== Raw data

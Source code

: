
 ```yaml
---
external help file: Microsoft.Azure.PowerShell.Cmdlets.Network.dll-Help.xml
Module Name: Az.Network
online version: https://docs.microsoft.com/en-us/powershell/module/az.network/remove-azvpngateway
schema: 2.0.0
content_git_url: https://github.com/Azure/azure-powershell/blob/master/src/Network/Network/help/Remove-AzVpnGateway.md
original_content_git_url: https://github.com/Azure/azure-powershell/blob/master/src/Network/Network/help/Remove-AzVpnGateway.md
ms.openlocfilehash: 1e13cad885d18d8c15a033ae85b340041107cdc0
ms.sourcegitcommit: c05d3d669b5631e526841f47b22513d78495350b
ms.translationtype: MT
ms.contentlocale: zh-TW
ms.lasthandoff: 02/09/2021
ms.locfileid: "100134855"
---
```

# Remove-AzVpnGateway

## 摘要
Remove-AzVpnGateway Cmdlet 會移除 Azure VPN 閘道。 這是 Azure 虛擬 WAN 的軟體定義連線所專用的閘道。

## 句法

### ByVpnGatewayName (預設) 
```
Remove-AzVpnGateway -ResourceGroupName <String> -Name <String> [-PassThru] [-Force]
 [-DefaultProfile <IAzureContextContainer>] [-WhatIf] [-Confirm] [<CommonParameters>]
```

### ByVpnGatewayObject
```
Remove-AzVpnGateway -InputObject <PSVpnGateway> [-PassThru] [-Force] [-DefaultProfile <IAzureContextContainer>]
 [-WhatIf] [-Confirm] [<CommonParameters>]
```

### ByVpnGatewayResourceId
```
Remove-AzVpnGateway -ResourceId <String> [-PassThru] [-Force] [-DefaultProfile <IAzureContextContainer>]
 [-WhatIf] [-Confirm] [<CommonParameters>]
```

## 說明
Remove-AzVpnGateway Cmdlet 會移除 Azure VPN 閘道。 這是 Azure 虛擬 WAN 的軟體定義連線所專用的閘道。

====

Task to carry out: Copy exactly, with no other lines, the stretch of the material that begins at the line containing "# Remove-AzVpnGateway" and ends at its last line.

Your solution:
# Remove-AzVpnGateway

## 摘要
Remove-AzVpnGateway Cmdlet 會移除 Azure VPN 閘道。 這是 Azure 虛擬 WAN 的軟體定義連線所專用的閘道。

## 句法

### ByVpnGatewayName (預設) 
```
Remove-AzVpnGateway -ResourceGroupName <String> -Name <String> [-PassThru] [-Force]
 [-DefaultProfile <IAzureContextContainer>] [-WhatIf] [-Confirm] [<CommonParameters>]
```

### ByVpnGatewayObject
```
Remove-AzVpnGateway -InputObject <PSVpnGateway> [-PassThru] [-Force] [-DefaultProfile <IAzureContextContainer>]
 [-WhatIf] [-Confirm] [<CommonParameters>]
```

### ByVpnGatewayResourceId
```
Remove-AzVpnGateway -ResourceId <String> [-PassThru] [-Force] [-DefaultProfile <IAzureContextContainer>]
 [-WhatIf] [-Confirm] [<CommonParameters>]
```

## 說明
Remove-AzVpnGateway Cmdlet 會移除 Azure VPN 閘道。 這是 Azure 虛擬 WAN 的軟體定義連線所專用的閘道。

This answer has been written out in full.